Repeat the listing that follows exactly. Pictures are not part of the copy.

Information shown section start

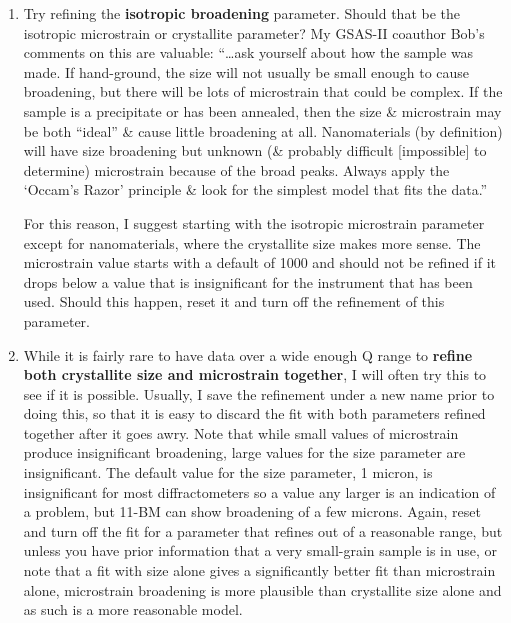 \begin{enumerate}
 \item Try refining the \textbf{isotropic broadening }parameter. Should that be the isotropic microstrain or crystallite parameter? My GSAS-II coauthor Bob’s comments on this are valuable: “…ask yourself about how the sample was made. If hand-ground, the size will not usually be small enough to cause broadening, but there will be lots of microstrain that could be complex. If the sample is a precipitate or has been annealed, then the size \& microstrain may be both “ideal” \& cause little broadening at all. Nanomaterials (by definition) will have size broadening but unknown (\& probably difficult [impossible] to determine) microstrain because of the broad peaks. Always apply the ‘Occam’s Razor’ principle \& look for the simplest model that fits the data.”

 For this reason, I suggest starting with the isotropic microstrain parameter except for nanomaterials, where the crystallite size makes more sense. The microstrain value starts with a default of 1000 and should not be refined if it drops below a value that is insignificant for the instrument that has been used. Should this happen, reset it and turn off the refinement of this parameter.

\item While it is fairly rare to have data over a wide enough Q range to \textbf{refine both crystallite size and microstrain together}, I will often try this to see if it is possible. Usually, I save the refinement under a new name prior to doing this, so that it is easy to discard the fit with both parameters refined together after it goes awry. Note that while small values of microstrain produce insignificant broadening, large values for the size parameter are insignificant. The default value for the size parameter, 1 micron, is insignificant for most diffractometers so a value any larger is an indication of a problem, but 11-BM can show broadening of a few microns. Again, reset and turn off the fit for a parameter that refines out of a reasonable range, but unless you have prior information that a very small-grain sample is in use, or note that a fit with size alone gives a significantly better fit than microstrain alone, microstrain broadening is more plausible than crystallite size alone and as such is a more reasonable model. 


\end{enumerate}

Information shown section end

*Task response:*
 \begin{enumerate}
 \item Try refining the \textbf{isotropic broadening }parameter. Should that be the isotropic microstrain or crystallite parameter? My GSAS-II coauthor Bob’s comments on this are valuable: “…ask yourself about how the sample was made. If hand-ground, the size will not usually be small enough to cause broadening, but there will be lots of microstrain that could be complex. If the sample is a precipitate or has been annealed, then the size \& microstrain may be both “ideal” \& cause little broadening at all. Nanomaterials (by definition) will have size broadening but unknown (\& probably difficult [impossible] to determine) microstrain because of the broad peaks. Always apply the ‘Occam’s Razor’ principle \& look for the simplest model that fits the data.”

 For this reason, I suggest starting with the isotropic microstrain parameter except for nanomaterials, where the crystallite size makes more sense. The microstrain value starts with a default of 1000 and should not be refined if it drops below a value that is insignificant for the instrument that has been used. Should this happen, reset it and turn off the refinement of this parameter.

\item While it is fairly rare to have data over a wide enough Q range to \textbf{refine both crystallite size and microstrain together}, I will often try this to see if it is possible. Usually, I save the refinement under a new name prior to doing this, so that it is easy to discard the fit with both parameters refined together after it goes awry. Note that while small values of microstrain produce insignificant broadening, large values for the size parameter are insignificant. The default value for the size parameter, 1 micron, is insignificant for most diffractometers so a value any larger is an indication of a problem, but 11-BM can show broadening of a few microns. Again, reset and turn off the fit for a parameter that refines out of a reasonable range, but unless you have prior information that a very small-grain sample is in use, or note that a fit with size alone gives a significantly better fit than microstrain alone, microstrain broadening is more plausible than crystallite size alone and as such is a more reasonable model. 


\end{enumerate}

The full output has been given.